Vertrouwen komt niet vanzelf, dat vraagt om serieuze inspanning

Stel we zijn het eens over het gezamenlijk uitvoeren van een project. We delen de ambitie om bij te dragen aan verbeteren van gezondheidszorg, leefbaarheid, veiligheid, of wat dan ook. Vervolgens is het tijd om werk- en omgangsafspraken te maken. Over taken, het delen van informatie, risico’s en feedback. Alleen die omgangsregels blijkt niet iedereen interessant te vinden. ‘Als er maar vertrouwen is’, klinkt het maar al te vaak, dan komt het wel goed met de samenwerking.

Mantra

‘Werken vanuit vertrouwen’, het is een mantra die steeds vaker wordt gehoord. Zalvende woorden die blijven resoneren: kennelijk drukken ze een breed gevoeld verlangen uit. Je kunt er dus niet tegen zijn, toch? Toch wel, want zeker in de beginfase van samenwerking is dat ‘vertrouwen’ er juist niet.

Psychologisch concept

Vertrouwen is een psychologisch concept dat zich ontwikkelt tussen twee mensen op basis van hun onderlinge ervaringen. Vertrouwen is daarmee geen input, maar juist het resultaat van (effectieve) samenwerking.

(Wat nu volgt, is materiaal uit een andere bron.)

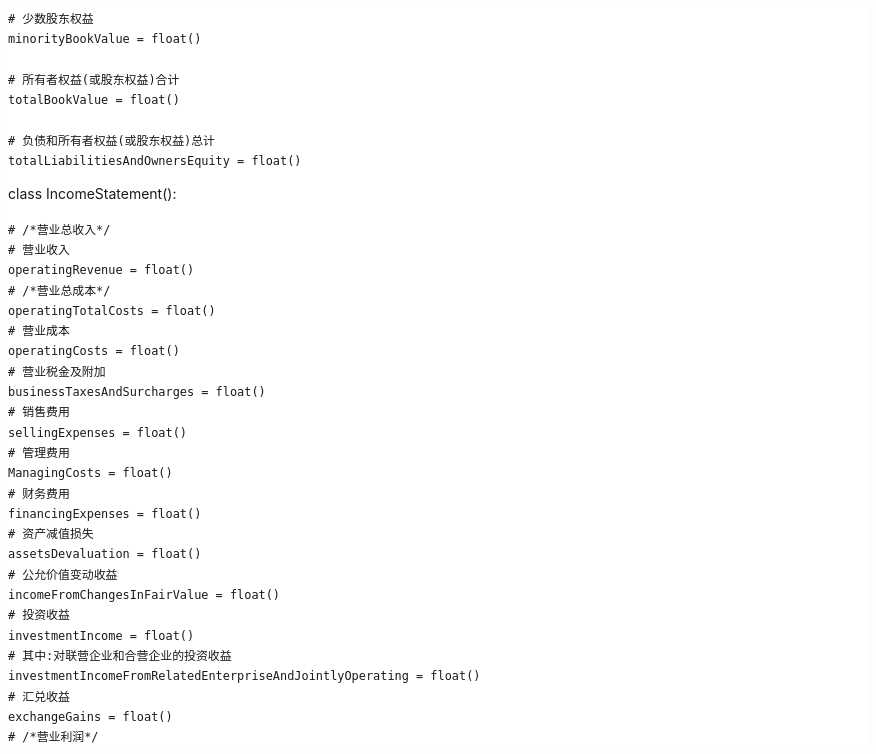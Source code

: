     # 少数股东权益
    minorityBookValue = float()

    # 所有者权益(或股东权益)合计
    totalBookValue = float()

    # 负债和所有者权益(或股东权益)总计
    totalLiabilitiesAndOwnersEquity = float()



class IncomeStatement():

    # /*营业总收入*/
    # 营业收入
    operatingRevenue = float()
    # /*营业总成本*/
    operatingTotalCosts = float()
    # 营业成本
    operatingCosts = float()
    # 营业税金及附加
    businessTaxesAndSurcharges = float()
    # 销售费用
    sellingExpenses = float()
    # 管理费用
    ManagingCosts = float()
    # 财务费用
    financingExpenses = float()
    # 资产减值损失
    assetsDevaluation = float()
    # 公允价值变动收益
    incomeFromChangesInFairValue = float()
    # 投资收益
    investmentIncome = float()
    # 其中:对联营企业和合营企业的投资收益
    investmentIncomeFromRelatedEnterpriseAndJointlyOperating = float()
    # 汇兑收益
    exchangeGains = float()
    # /*营业利润*/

Mensen die gaan samenwerken kunnen gezamenlijk vertrouwen ontwikkelen in de loop van hun samenwerking. Niet voor niets blijkt uit onderzoek dat samenwerking sneller tot stand komt tussen mensen en partijen die eerder met elkaar hebben samengewerkt, en dus een realistische vertrouwensbasis hebben.

Naïviteit

Roepen om ‘werken vanuit vertrouwen’, zonder elkaar werkelijk te kennen, is eigenlijk vragen om ‘blind vertrouwen’, iets wat we vooral kennen in de context van sekteleiders. In samenwerkingsverbanden getuigt het vooral van naïviteit.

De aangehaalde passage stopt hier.